The Mayor Mr. Nikos Papadimas and the head of Technical Services of the council, Mr. Koutsamanis, refused to issue this assurance.

The owner’s lawyer went to the District Attorney of the First Court in Athens and made a deposition on the matter. The District Attorney Mr. Sofocles Logothetis, gave a written order to the mayor and to the head of the council’s Technical Services to issue toe assurance of ownership. Since 18/12/97 this order from the District Attorney has not been carried out.

The application for assurance of ownership had been made since 23/6/97, with the protocol number 9917. The Mayor Mr. N. Papadimas, is not disciplined even by District Attorney’s orders.

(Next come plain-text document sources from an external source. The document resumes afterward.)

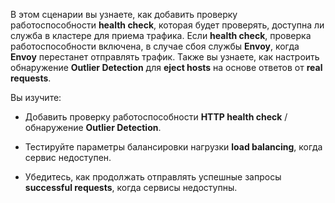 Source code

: В этом сценарии вы узнаете, как добавить проверку работоспособности **health check**, которая будет проверять, доступна ли служба в кластере для приема трафика. Если **health check**, проверка работоспособности включена, в случае сбоя службы **Envoy**, когда **Envoy** перестанет отправлять трафик. Также вы узнаете, как настроить обнаружение **Outlier Detection** для **eject hosts** на основе ответов от **real requests**.

Вы изучите:

* Добавить проверку работоспособности **HTTP health check** / обнаружение **Outlier Detection**.

* Тестируйте параметры балансировки нагрузки **load balancing**, когда сервис недоступен.

* Убедитесь, как продолжать отправлять успешные запросы  **successful requests**, когда сервисы недоступны.

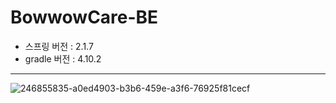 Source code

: # BowwowCare-BE
- 스프링 버전 : 2.1.7
- gradle 버전 : 4.10.2

***

![246855835-a0ed4903-b3b6-459e-a3f6-76925f81cecf](https://github.com/2022-2-Graduation-Project/BowwowCare-BE/assets/98302932/58a6a6f3-5ecd-4589-ab44-4b72d9472512)
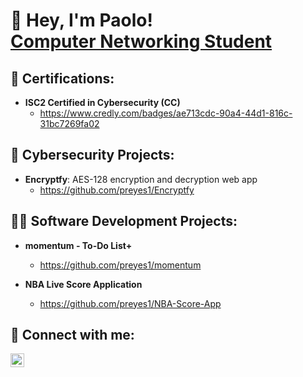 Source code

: <h1>👋 Hey, I'm Paolo!<br/><a href="https://www.linkedin.com/in/paolomreyes/">Computer Networking Student</a>

<h2>📝 Certifications:</h2>

- <b>ISC2 Certified in Cybersecurity (CC)</b>
  - https://www.credly.com/badges/ae713cdc-90a4-44d1-816c-31bc7269fa02

<h2>🔐 Cybersecurity Projects:</h2>

- <b>Encryptfy</b>: AES-128 encryption and decryption web app
  - https://github.com/preyes1/Encryptfy
  
<h2>👨‍💻 Software Development Projects:</h2>

- <b>momentum - To-Do List+</b>
  - https://github.com/preyes1/momentum
  
- <b>NBA Live Score Application</b>
  - https://github.com/preyes1/NBA-Score-App
  


<h2> 🤳 Connect with me:</h2>

[<img align="left" alt="PaoloReyes | LinkedIn" width="22px" src="https://cdn.jsdelivr.net/npm/simple-icons@v3/icons/linkedin.svg"/>][linkedin]

[linkedin]: https://linkedin.com/in/paolomreyes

The Greek Helsinki-Monitor (GHM) presented the facts to the deputy of Synaspismos Ms Nitsa Loule, who tabled a question in the Parliament on 16/2/98, addressed to the Minister for the Interior, Public Justice and Decentralization.

The case of Athanassios Tsakiris from Ano Liosia

In October 1993, The Council Board of Ano Liosia (northwestern area of Athens) seized the house belonging to the Roma Mr. A. Tsakiri, father of eight children, which was entirely legal covering an area of 190 square meters, and granted it to a neighboring monastery.

On 31 December 1992, Mr. Tsakiris had applied for a construction permit. On 21 September 1993, almost one year later, the Council Board took the decision to expropriate his land. This land was described as a place for public use, since it was regarded as extension of the surrounding area of a chapel. Mr. A. Tsakiris made an objection which was dismissed, and all his efforts came to nothing. To stop him taking any other action, they promised that they would give him another piece of land, but that never happened. Since then, Mr. A. Tsakiris lives in a nylon shack in the Agio Georgiou area in Ano Liosia, on a stranger’s land, along with his 8 children. Now he is in hospital for an open heart operation (it is the second operation he has had), and his relatives are convinced that his situation has been aggravated by his unhappiness about the house he lost.

GHM has also presented this matter to Ms Loule to table in Parliament.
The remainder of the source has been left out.